Imagine an artist who would become a legend within the first decade of his career.
What would he do with the rest of his life?
In the contemporary period, we could say that Damien Hirst (born in 1965), who was a world-renowned star during the 1990s and the most famous of the Young British Artists, was a textbook case. The rest of his artistic output hasn’t always been glorious, and his successes have largely been based on repetitions of his early ideas (with the exception of a huge and unique production last year at the Palazzo Grassi in Venice9.
The same thing happened to the celebrated Eugène Delacroix a century and a half earlier, only with added genius.
How do you settle into a long life as a painter after an enormous early success? The answer can be found at the Louvre, then the Metropolitan Museum in New York, illustrated in a masterful retrospective of 180 artworks co-organized by the director of the museum’s paintings department, Sébastien Allard. It must be noted that, like Damien, Eugène had a fervent desire to succeed and, like the English artist, he courted controversy.
Sébastien Allard, however, introduces certain nuances into this comparison.
To achieve his aims, Delacroix would go on to cause a sensation at the “Salon”, the major exhibition in Paris at the time.
He said: “I shall either be Poussin or nothing. Success, for me, is not just an empty word.” Delacroix thought of nothing but his art, frantically. He literally threw himself onto the canvas to give shape to the colours.
He was 24 years old when he made a painting 4.19 metres in height of a real event: “Le Massacre de Scio”, a Turkish bloodbath in Greece perpetrated two years earlier.
He was 29 years old when he painted at nearly 5 metres in height a decadent vanity of an Assyrian king who ordered the suicide of his entire court around him. He literally exploded the principles of classical composition. The painting no longer had a centre. He wanted to express chaos. As for the women, they offered up their sensual, undulating bodies to death. An orgy of final moments.
Finally, when he was scarcely 32 years old, he painted the great emergence of the popular revolutionary, the bare-breasted figure who would go on to become an absolute icon from the third republic onwards, “La liberté guidant le peuple” (Liberty Leading the People).
To sum up: violence, sex, and passion were drawn from his great masters, who were Poussin and Rubens.
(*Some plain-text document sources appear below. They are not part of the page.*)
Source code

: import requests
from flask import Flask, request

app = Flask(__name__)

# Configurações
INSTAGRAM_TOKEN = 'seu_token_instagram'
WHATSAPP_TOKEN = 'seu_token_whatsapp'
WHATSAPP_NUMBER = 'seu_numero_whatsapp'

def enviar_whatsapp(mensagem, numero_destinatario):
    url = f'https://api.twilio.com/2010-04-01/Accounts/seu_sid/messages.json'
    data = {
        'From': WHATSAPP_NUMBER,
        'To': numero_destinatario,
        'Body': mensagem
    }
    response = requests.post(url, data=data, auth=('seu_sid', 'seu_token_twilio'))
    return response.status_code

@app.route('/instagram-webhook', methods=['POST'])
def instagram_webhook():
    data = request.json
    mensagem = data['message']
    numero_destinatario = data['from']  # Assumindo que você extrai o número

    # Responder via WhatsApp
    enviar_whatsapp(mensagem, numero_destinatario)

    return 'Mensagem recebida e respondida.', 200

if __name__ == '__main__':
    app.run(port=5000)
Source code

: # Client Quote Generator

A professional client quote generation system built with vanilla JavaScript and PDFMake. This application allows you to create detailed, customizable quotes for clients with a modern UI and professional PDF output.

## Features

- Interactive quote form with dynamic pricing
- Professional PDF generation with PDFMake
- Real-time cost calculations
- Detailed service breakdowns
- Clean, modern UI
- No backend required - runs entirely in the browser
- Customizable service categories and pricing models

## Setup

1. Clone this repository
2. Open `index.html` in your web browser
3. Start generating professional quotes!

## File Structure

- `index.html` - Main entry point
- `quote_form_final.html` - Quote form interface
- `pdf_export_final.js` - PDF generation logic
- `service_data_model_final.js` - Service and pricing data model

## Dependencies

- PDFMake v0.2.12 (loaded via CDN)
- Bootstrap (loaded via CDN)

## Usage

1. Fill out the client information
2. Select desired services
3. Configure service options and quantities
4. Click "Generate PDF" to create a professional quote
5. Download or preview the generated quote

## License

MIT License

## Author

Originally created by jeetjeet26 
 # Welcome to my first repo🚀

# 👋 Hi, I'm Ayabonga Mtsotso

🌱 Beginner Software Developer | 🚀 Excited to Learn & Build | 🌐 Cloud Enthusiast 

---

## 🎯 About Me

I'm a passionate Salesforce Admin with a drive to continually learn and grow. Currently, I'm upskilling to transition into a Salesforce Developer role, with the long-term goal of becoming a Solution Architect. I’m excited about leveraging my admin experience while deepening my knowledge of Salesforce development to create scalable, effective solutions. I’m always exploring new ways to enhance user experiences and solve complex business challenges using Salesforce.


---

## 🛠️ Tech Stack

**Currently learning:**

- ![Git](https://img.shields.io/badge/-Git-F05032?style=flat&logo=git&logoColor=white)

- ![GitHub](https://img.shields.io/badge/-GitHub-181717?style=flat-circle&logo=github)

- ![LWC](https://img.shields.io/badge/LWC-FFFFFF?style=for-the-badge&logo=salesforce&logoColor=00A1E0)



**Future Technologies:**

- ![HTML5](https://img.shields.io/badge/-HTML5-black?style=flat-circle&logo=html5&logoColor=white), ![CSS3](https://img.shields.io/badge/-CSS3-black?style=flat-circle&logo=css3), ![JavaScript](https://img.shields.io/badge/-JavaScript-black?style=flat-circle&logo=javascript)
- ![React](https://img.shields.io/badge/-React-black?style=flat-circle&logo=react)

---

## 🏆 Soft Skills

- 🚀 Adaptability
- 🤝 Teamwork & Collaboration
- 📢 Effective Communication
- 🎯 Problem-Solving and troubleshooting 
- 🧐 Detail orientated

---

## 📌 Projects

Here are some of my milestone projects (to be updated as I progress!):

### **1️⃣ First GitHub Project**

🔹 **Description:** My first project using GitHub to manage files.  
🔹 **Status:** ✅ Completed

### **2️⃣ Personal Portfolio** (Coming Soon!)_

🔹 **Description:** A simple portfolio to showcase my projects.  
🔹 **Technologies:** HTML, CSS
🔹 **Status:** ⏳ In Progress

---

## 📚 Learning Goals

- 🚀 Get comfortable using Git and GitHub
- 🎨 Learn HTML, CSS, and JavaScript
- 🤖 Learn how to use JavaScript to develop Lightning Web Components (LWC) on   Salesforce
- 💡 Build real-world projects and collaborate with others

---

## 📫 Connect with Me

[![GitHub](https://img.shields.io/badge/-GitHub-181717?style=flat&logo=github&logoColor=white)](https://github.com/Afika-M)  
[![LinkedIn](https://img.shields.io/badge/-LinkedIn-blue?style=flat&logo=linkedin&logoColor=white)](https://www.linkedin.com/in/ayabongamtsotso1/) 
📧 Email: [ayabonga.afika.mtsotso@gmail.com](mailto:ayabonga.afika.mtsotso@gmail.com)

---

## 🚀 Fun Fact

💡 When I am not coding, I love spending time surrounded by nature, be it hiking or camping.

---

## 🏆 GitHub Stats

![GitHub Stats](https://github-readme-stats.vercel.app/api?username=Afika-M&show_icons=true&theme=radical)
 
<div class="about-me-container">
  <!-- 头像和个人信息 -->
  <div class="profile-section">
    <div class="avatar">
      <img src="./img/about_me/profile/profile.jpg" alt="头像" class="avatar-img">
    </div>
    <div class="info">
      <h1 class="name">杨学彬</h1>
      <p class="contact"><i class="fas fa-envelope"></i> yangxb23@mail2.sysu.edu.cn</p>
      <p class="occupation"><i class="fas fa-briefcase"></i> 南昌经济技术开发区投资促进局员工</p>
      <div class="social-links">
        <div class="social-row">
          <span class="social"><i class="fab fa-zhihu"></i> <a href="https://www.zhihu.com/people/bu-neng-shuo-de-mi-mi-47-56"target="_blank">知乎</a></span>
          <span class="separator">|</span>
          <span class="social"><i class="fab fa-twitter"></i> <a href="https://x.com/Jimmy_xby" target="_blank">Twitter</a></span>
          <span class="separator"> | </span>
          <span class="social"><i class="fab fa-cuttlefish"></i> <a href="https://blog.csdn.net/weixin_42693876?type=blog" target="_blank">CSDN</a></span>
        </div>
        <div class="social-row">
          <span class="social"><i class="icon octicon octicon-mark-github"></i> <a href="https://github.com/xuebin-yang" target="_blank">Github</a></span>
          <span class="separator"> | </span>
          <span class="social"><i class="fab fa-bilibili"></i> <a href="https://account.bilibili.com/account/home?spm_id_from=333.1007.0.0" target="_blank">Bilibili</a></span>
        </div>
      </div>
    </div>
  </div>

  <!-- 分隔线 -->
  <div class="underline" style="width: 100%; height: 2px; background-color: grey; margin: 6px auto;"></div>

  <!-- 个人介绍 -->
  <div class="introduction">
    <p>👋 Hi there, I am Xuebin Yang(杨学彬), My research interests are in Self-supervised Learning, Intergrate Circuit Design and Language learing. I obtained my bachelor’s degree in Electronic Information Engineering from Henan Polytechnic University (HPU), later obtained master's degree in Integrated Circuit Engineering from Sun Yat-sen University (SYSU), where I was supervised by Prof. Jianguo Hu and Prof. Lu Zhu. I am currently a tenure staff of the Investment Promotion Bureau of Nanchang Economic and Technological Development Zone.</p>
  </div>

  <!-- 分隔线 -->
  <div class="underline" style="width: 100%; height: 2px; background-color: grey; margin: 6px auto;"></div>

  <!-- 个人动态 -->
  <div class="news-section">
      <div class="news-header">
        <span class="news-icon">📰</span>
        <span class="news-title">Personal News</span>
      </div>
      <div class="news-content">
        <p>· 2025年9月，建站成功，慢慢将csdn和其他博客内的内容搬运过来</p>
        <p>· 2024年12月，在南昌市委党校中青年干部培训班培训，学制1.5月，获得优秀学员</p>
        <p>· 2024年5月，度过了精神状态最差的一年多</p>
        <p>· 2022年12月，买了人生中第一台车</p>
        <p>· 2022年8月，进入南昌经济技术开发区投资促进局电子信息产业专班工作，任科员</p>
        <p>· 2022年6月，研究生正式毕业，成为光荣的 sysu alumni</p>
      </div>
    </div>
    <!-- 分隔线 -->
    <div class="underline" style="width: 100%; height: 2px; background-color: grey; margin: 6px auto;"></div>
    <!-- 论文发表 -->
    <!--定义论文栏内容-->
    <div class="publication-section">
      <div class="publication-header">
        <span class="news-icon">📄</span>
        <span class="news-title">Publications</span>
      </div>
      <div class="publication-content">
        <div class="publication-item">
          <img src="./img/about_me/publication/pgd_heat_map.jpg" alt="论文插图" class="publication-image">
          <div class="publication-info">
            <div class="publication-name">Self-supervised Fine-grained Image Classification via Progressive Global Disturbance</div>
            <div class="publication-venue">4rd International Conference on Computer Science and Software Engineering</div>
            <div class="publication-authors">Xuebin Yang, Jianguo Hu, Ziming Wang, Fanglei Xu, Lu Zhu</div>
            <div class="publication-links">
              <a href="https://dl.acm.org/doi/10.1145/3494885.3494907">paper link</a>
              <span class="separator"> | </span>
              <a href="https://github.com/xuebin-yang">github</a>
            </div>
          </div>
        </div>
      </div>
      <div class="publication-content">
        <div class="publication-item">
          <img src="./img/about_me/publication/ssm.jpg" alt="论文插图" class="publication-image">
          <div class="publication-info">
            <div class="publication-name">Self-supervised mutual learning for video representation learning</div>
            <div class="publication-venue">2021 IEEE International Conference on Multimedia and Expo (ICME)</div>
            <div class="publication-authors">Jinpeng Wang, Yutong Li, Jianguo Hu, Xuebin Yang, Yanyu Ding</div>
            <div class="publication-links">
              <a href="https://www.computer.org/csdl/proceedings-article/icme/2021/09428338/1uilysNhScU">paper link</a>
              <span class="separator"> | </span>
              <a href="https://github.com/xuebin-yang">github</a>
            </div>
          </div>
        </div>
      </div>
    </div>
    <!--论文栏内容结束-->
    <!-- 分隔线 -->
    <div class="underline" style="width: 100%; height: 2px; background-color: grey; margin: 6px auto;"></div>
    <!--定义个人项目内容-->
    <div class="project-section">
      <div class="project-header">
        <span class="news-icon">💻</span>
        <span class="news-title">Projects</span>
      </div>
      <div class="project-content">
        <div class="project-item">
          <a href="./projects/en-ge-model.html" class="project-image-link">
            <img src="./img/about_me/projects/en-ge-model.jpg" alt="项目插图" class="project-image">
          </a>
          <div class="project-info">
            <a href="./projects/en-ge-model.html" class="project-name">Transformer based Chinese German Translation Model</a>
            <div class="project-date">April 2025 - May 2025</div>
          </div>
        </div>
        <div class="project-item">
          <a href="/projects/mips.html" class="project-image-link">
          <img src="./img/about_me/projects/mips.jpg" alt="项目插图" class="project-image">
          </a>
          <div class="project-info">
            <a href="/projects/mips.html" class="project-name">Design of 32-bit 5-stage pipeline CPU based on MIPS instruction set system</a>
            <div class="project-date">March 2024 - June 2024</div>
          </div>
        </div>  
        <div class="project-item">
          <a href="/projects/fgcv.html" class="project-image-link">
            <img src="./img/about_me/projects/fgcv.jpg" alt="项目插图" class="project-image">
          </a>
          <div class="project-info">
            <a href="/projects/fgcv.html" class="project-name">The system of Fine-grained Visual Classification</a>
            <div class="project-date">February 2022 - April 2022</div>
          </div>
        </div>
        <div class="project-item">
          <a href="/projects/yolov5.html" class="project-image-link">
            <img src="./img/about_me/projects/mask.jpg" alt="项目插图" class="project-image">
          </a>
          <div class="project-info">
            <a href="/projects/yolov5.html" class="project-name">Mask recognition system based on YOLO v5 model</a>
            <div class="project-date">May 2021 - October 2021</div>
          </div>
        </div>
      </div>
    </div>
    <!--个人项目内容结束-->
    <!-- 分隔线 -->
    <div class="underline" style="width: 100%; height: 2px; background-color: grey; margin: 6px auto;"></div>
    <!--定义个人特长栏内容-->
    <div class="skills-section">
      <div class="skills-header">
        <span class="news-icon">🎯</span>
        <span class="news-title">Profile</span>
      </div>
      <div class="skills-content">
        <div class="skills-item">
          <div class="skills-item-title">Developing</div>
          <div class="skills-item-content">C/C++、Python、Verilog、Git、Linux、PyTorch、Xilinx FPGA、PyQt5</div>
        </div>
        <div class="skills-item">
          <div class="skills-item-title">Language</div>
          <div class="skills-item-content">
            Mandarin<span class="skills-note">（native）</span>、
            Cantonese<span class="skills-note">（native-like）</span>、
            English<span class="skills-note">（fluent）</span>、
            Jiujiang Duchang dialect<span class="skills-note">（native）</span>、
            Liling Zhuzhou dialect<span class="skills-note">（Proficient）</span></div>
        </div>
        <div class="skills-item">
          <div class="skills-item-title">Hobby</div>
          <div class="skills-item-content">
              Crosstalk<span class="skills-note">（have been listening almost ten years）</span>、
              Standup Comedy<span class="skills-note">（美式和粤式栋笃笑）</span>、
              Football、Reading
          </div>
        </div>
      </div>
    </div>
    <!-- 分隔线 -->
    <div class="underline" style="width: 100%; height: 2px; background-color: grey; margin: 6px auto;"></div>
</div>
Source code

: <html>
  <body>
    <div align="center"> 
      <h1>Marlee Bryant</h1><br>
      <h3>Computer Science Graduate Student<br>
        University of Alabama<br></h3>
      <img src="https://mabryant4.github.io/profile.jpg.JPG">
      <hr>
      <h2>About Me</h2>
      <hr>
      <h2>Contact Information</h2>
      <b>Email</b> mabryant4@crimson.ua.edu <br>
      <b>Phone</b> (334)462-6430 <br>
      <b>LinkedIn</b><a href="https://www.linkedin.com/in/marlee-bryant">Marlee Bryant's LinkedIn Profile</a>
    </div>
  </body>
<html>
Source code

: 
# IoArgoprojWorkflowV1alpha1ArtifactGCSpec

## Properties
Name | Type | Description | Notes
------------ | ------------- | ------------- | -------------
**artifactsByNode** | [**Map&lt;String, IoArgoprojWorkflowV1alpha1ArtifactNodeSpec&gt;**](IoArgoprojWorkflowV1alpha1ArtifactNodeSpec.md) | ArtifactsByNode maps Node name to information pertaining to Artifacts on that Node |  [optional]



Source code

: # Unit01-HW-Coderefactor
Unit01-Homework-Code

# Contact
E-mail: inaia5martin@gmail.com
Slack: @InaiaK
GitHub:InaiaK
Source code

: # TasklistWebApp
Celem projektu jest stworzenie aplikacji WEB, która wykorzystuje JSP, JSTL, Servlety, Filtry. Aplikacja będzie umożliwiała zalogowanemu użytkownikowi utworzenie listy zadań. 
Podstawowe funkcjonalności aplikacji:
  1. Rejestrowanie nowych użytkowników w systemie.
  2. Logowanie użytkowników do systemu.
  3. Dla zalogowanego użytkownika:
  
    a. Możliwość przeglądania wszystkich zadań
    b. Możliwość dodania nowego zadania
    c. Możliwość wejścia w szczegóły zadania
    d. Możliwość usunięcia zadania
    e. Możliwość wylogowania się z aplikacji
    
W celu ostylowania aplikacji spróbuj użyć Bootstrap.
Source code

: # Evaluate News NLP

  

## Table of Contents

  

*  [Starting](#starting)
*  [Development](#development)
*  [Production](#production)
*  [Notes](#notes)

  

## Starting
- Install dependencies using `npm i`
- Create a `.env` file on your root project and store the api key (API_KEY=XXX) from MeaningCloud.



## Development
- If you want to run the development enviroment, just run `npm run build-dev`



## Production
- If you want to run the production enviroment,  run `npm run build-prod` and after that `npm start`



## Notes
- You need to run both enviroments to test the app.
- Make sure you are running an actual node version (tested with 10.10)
Delacroix already knew that he would go down as one of the greats in the history of art. But beyond that there was also his genius in the subtle mixing of colours.
In 1832 he embarked upon a journey through Morocco and Algeria which would confirm his extraordinary gifts as a colourist. “Les femmes d’Alger “(Women of Algiers) would become a reference work for both Cézanne and Picasso. This work is proof that Delacroix could also attain the sublime without resorting to tragedy.
Here, three unassuming women in a symphony of warm tones are presented seated.
Sébastien Allard explains the genius of Delacroix
A small section of the exhibition is dedicated to an anomaly in the Romantic artist’s production: a series of kitsch bouquets of flowers inspired by nordic painting. A misstep that is once again reminiscent of Damien Hirst, who sometimes evokes the painting of Francis Bacon, other times a decorative abstract pointillism in candy colors as in his recent paintings. shown now at Houghton Hall in England (1)
But this retrospective at the Louvre also shows another little-known production of his, which he was creating almost in parallel: exceptional crucifixions to link to his monumental commissions for public buildings and churches, which would occupy him towards the end of his life.
In 1859 Delacroix responded to a compliment from the poet and art critic Baudelaire with the curious line: “you treat me like only the great dead are treated.” Delacroix entered too early into the pantheon of great painters. This was the tragedy of his life.
Until 23 July. www.louvre.fr
The exhibition will be held at the Metropolitan Museum in New York from 13 September 2018 until 6 January 2019. The biggest artworks from the Louvre won’t be travelling, with the exception of the “Women of Algiers”.